Here, again, is the deranged Mr. Limbaugh spouting suspiciously-round “research” numbers that smell like they came straight from the dark, dirty crack between Brian Glicklich’s butt cheeks:

Not only have we found that 10 people are responsible for 85% of the fake complaints, we have found that an even greater percentage than that come from locations not even in the same city where the business is located. They are threatening never to patronize. Sometimes they make death threats. It’s the same thing, but it’s been going on, George Soros pays for it in many cases. He’s the one who funds this. But I want to stress it’s not just me. I mean, the Stop Rush movement floats. And right now it’s focused on anybody in Indiana they don’t like.

I’ve communicated with thousands of StopRush activists over the last three years; not one of them has ever seen a check from George Soros. And there are in fact many volunteers in media markets across the country who listen every day to identify his advertisers. I have also examined StopRush.net, which has had hundreds of thousands of visitors in the last three years, without finding a single reference to a pizza shop in Indiana. Checking the various Flush Rush and StopRush-related Facebook pages for the last week, I can’t find any posts calling for volunteers to contact Memories Pizza.
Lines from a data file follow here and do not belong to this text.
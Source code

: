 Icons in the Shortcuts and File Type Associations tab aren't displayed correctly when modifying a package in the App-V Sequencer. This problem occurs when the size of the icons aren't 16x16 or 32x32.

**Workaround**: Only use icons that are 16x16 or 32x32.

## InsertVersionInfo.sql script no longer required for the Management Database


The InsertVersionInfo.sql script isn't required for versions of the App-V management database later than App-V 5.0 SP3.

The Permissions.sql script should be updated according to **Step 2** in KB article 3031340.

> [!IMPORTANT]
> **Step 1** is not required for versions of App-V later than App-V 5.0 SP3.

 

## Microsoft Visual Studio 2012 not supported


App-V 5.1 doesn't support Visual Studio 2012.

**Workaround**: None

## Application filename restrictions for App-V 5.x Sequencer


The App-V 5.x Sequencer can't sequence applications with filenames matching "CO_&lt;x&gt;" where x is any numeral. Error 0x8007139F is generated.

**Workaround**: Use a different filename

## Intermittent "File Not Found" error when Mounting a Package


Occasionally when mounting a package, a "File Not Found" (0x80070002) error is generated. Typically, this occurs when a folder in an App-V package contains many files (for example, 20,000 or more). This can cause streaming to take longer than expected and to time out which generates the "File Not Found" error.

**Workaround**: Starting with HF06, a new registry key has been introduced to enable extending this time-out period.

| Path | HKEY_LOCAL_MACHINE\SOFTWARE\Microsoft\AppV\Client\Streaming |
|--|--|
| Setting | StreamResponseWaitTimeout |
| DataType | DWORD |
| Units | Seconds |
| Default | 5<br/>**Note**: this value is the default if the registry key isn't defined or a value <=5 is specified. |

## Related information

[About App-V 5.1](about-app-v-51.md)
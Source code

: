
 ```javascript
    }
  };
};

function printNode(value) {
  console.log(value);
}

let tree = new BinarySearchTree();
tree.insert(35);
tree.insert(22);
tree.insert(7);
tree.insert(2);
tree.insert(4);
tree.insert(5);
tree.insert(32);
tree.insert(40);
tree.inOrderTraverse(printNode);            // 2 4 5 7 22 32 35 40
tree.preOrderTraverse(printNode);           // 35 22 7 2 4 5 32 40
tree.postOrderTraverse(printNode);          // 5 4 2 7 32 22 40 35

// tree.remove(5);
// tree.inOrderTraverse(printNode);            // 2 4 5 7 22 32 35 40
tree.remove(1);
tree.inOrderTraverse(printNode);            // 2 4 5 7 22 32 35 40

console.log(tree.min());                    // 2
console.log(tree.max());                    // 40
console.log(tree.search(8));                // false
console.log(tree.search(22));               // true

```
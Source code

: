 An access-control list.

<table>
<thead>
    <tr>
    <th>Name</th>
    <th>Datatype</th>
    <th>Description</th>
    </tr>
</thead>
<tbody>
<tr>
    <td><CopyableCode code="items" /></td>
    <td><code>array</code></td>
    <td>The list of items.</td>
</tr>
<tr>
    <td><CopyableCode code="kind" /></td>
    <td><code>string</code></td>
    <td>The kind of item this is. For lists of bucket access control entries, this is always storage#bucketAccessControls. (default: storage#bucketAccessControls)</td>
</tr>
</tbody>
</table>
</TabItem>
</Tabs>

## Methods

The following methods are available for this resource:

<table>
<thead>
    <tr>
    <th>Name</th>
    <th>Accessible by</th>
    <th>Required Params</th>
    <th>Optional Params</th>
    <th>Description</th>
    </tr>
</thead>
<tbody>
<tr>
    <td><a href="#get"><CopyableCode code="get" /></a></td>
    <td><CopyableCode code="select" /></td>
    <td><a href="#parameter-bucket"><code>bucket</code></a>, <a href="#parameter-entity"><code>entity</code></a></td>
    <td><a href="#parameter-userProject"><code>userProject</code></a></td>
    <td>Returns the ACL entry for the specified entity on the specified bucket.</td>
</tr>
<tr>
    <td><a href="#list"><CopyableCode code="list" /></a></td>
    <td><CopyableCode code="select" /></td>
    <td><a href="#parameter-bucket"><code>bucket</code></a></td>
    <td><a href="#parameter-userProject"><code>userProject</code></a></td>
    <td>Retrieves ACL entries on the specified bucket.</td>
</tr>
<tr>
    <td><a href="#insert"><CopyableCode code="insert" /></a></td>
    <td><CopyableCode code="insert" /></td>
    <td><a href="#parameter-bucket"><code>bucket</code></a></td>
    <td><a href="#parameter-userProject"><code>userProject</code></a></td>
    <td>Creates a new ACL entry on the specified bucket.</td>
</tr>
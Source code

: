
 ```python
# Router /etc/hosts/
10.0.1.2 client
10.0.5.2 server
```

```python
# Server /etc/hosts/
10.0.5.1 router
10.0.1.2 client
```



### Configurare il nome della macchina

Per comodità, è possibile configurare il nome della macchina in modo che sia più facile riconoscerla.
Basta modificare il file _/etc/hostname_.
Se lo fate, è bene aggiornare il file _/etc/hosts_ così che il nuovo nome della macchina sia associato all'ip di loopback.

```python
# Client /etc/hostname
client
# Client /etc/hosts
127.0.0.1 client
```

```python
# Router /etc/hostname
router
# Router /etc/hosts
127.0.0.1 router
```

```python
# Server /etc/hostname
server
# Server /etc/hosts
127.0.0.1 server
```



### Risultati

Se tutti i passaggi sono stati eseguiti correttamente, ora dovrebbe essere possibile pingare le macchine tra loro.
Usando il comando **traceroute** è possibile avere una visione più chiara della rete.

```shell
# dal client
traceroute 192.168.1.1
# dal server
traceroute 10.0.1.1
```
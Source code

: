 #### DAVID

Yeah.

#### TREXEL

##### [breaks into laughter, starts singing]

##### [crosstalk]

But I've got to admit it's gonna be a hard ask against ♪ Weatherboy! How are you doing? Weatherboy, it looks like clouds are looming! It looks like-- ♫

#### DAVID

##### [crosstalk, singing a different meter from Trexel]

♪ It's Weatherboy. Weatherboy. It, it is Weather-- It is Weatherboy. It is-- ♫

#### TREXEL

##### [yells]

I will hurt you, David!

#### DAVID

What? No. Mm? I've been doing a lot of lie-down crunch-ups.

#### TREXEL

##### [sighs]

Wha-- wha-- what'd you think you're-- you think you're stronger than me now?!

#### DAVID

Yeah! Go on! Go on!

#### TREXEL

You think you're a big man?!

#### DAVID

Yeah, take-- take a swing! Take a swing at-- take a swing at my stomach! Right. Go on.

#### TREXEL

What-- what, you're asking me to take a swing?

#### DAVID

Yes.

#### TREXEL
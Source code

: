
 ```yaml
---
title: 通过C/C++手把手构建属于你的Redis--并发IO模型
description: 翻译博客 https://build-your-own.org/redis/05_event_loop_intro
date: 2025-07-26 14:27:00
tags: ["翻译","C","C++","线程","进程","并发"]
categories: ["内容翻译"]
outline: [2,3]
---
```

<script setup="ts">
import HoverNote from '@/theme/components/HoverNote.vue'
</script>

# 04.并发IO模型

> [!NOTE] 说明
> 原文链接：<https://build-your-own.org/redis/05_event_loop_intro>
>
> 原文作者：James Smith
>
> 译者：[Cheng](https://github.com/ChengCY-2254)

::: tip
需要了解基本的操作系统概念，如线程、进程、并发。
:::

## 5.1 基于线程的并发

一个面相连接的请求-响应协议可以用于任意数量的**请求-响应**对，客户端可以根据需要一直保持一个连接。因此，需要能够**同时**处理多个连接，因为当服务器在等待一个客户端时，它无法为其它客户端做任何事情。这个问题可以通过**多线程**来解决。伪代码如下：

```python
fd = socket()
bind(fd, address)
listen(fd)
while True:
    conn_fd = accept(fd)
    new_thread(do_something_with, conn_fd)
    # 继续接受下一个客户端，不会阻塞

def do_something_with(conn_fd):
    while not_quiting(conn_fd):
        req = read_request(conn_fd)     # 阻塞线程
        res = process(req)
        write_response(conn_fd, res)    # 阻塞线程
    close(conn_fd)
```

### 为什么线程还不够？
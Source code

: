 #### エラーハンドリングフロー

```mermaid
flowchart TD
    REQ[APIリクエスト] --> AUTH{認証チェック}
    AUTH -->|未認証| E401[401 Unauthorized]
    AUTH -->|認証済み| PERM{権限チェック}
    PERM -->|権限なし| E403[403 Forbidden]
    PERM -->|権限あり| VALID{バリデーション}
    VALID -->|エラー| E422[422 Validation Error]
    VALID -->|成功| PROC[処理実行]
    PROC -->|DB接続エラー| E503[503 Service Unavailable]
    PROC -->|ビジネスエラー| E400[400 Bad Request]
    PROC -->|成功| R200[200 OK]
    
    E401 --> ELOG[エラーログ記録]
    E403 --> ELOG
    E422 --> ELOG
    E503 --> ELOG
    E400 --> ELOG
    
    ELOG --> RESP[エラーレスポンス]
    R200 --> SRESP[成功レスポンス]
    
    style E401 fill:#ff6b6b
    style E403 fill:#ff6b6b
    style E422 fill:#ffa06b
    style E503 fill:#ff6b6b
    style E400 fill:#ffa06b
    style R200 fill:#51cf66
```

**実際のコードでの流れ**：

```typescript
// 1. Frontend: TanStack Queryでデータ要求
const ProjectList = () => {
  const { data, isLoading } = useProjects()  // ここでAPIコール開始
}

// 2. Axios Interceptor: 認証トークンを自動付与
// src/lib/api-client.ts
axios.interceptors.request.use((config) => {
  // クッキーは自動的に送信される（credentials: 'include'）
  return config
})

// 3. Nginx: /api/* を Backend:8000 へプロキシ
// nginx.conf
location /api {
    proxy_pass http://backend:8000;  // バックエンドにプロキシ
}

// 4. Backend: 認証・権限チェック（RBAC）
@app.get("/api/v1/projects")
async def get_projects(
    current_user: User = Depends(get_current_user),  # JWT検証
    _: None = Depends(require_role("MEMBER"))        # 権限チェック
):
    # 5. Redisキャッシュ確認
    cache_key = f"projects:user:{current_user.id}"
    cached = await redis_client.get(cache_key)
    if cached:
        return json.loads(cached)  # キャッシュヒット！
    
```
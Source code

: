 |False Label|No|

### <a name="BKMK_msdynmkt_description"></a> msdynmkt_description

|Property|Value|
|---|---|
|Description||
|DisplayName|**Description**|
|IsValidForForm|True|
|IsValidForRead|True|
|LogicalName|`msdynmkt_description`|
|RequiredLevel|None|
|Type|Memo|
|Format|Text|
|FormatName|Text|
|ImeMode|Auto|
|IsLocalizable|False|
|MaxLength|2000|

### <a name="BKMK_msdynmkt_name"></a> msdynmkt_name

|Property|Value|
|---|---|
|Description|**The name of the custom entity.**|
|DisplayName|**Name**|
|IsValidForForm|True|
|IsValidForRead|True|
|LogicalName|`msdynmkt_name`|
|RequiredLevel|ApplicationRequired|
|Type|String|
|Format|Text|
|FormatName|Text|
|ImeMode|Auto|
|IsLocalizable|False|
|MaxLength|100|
That’s because the movement is completely focused on Limbaugh, and the task of defunding his hate radio program, rather than distract themselves with outside issues.

Furthermore, Limbaugh is touting a conspiracy theory that Glicklich invented to explain why Twitter suspended his account four times in recent weeks. Rather than admit that his constant doxing and targeted harassment of StopRush activists clearly violated Twitter’s terms of service, Glicklich has been telling anyone who will listen that his victims (again, using software that does not exist) have secretly colluded to suspend his account by making false reports of harassment to Twitter. See how that works?

Much to the chagrin of Limbaugh, Glicklich, and his Los Angeles PR firm, Twitter refuses to acknowledge this conspiracy theory as even being possible. Neither will any credible news outlet, since a few minutes of research can prove that Twitter’s open API doesn’t work that way. Unable to interest mainstream journalists in his ravings, Glicklich will be going on Glenn Beck’s show next Monday to repeat his conspiracy theory on the one remaining channel where a large, credulous audience might not be able to hear the mendacity in his narrative. Beck is also Glicklich’s close personal friend, but surely that’s just a coincidence, right?

Brian Glicklich has filed multiple DMCA takedown attempts to keep you from seeing this photo in the context of Glenn Beck's Facebook page. Gee, I wonder why!
Brian Glicklich has filed multiple DMCA takedown attempts to keep you from seeing this photo in the context of Glenn Beck’s Facebook page. Gee, I wonder why he doesn’t want people to know about his close friendship with both broadcasters?
3 thoughts on “Rush Limbaugh Touts His Fixer’s Deluded Twitter Conspiracy Theory On Air”
  1. I would like to see the press release Limbaugh sent to media with the names and addresses of the ten.